Go through the data and copy each line where the word "them" shows up.

[Stored dataset items]

********************

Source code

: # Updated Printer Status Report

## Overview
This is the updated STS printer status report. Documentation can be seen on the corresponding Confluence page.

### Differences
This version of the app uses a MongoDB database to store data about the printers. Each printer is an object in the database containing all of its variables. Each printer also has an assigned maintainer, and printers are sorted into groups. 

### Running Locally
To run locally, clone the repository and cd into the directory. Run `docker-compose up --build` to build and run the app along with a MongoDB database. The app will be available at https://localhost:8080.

********************

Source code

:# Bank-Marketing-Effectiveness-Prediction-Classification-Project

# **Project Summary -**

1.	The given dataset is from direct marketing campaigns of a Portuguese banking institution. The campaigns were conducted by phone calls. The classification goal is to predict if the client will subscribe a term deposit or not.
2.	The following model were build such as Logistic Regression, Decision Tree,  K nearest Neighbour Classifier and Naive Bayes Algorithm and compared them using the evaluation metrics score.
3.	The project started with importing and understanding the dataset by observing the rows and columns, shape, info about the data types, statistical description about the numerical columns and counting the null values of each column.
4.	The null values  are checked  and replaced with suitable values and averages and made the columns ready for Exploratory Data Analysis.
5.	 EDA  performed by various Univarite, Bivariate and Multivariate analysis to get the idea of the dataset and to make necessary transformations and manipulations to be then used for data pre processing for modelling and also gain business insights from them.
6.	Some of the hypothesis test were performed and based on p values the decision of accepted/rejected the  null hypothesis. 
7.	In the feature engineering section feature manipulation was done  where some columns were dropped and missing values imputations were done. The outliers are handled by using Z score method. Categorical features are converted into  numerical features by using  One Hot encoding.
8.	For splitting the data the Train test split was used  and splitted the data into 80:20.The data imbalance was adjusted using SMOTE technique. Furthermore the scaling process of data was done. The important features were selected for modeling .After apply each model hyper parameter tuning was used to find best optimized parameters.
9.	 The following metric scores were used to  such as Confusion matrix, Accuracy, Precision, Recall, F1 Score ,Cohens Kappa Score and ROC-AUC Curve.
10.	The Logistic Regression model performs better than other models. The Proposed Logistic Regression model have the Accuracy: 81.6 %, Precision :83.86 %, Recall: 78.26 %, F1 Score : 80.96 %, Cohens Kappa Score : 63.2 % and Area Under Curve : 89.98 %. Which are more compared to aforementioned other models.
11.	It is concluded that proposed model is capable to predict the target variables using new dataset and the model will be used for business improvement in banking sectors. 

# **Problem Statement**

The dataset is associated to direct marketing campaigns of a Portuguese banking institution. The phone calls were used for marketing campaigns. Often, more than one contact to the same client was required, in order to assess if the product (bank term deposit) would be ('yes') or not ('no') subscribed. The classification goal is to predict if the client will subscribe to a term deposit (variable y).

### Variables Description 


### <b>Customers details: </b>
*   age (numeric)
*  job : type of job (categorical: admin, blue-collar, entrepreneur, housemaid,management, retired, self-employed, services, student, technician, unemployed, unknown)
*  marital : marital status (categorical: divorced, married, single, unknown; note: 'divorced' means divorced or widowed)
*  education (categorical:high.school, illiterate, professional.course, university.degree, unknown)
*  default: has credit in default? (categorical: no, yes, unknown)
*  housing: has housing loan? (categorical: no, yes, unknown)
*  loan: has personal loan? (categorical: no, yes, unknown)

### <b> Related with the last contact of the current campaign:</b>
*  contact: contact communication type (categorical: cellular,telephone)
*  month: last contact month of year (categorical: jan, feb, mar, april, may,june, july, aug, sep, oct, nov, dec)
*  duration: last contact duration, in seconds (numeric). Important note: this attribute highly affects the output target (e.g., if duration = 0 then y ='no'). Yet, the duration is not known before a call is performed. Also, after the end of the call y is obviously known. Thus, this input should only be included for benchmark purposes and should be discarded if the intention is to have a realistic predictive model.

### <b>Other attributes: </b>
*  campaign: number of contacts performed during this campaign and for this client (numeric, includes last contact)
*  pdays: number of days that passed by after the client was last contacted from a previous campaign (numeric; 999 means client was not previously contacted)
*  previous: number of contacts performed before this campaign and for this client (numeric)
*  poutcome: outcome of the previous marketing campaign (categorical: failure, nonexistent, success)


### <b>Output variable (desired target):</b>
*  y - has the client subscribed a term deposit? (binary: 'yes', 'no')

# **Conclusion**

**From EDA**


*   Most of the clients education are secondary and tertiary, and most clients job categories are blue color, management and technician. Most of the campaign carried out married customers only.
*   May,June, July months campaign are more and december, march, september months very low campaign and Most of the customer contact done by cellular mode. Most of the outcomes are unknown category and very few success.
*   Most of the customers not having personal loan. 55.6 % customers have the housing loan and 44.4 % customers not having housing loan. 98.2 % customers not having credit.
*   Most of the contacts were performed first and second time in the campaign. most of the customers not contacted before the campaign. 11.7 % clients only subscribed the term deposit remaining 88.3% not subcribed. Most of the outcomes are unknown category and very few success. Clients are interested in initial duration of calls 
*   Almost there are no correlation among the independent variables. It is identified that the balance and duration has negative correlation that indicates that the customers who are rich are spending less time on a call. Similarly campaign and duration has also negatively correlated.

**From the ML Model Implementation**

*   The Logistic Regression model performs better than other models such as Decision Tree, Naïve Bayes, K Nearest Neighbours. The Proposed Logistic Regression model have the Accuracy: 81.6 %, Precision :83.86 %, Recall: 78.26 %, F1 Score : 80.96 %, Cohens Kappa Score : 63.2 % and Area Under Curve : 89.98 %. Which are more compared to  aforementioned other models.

********************

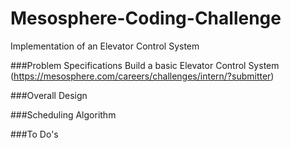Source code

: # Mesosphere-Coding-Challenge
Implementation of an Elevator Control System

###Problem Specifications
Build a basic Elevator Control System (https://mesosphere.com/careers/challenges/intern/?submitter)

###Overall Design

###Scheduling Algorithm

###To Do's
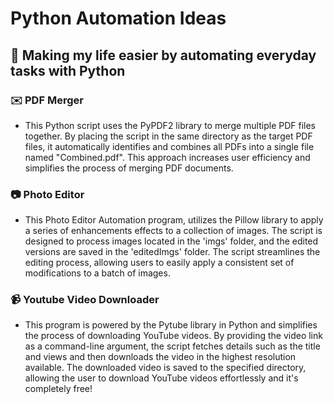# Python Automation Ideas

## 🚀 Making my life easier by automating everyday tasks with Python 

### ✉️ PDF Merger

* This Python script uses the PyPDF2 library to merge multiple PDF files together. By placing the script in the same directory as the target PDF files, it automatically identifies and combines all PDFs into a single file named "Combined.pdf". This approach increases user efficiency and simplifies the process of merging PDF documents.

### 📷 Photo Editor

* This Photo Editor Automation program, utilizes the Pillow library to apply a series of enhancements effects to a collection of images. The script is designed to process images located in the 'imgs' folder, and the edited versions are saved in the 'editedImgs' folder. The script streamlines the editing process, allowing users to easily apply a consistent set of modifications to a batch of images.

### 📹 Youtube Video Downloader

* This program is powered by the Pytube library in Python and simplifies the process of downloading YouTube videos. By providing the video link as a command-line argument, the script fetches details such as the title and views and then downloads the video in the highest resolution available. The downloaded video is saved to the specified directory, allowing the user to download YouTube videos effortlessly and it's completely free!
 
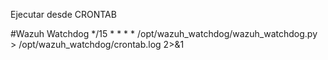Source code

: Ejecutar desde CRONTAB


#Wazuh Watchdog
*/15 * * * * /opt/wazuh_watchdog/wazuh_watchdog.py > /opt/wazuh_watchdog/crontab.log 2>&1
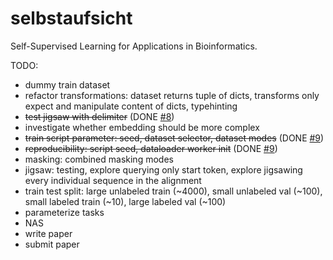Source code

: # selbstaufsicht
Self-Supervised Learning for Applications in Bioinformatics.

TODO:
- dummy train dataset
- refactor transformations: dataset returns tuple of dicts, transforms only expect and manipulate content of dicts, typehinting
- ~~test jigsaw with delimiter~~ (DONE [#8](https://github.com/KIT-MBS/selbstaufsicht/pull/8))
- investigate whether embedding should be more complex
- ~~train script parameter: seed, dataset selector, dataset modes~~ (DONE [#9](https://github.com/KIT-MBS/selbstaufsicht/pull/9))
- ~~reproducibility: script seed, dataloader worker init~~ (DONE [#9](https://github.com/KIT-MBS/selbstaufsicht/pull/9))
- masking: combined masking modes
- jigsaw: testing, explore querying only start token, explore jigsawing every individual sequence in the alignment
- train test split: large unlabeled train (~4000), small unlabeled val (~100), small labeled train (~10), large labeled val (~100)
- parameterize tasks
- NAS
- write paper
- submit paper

********************

— Output of the exercise —
2.	The following model were build such as Logistic Regression, Decision Tree,  K nearest Neighbour Classifier and Naive Bayes Algorithm and compared them using the evaluation metrics score.
5.	 EDA  performed by various Univarite, Bivariate and Multivariate analysis to get the idea of the dataset and to make necessary transformations and manipulations to be then used for data pre processing for modelling and also gain business insights from them.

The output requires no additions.